[[ RECORDS FOR THIS EXERCISE, beginning ]]

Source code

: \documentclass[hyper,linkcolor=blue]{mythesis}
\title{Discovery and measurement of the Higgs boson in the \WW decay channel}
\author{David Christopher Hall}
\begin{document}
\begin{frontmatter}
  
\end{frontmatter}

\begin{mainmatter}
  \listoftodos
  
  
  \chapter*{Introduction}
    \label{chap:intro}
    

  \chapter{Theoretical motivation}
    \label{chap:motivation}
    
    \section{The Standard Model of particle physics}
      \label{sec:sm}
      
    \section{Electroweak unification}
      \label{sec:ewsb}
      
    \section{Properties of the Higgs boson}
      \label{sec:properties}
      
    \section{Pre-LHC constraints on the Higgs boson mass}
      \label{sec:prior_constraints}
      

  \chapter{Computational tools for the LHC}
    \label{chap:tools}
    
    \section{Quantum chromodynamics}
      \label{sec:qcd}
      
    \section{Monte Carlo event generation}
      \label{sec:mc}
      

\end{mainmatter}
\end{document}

[[ RECORDS FOR THIS EXERCISE, end ]]

#### INSTRUCTIONS FOR THE TASK
Transcribe all of the entries without altering anything.

#### SOLUTION TO THIS PROBLEM
Source code

: \documentclass[hyper,linkcolor=blue]{mythesis}
\title{Discovery and measurement of the Higgs boson in the \WW decay channel}
\author{David Christopher Hall}
\begin{document}
\begin{frontmatter}
  
\end{frontmatter}

\begin{mainmatter}
  \listoftodos
  
  
  \chapter*{Introduction}
    \label{chap:intro}
    

  \chapter{Theoretical motivation}
    \label{chap:motivation}
    
    \section{The Standard Model of particle physics}
      \label{sec:sm}
      
    \section{Electroweak unification}
      \label{sec:ewsb}
      
    \section{Properties of the Higgs boson}
      \label{sec:properties}
      
    \section{Pre-LHC constraints on the Higgs boson mass}
      \label{sec:prior_constraints}
      

  \chapter{Computational tools for the LHC}
    \label{chap:tools}
    
    \section{Quantum chromodynamics}
      \label{sec:qcd}
      
    \section{Monte Carlo event generation}
      \label{sec:mc}
      

\end{mainmatter}
\end{document}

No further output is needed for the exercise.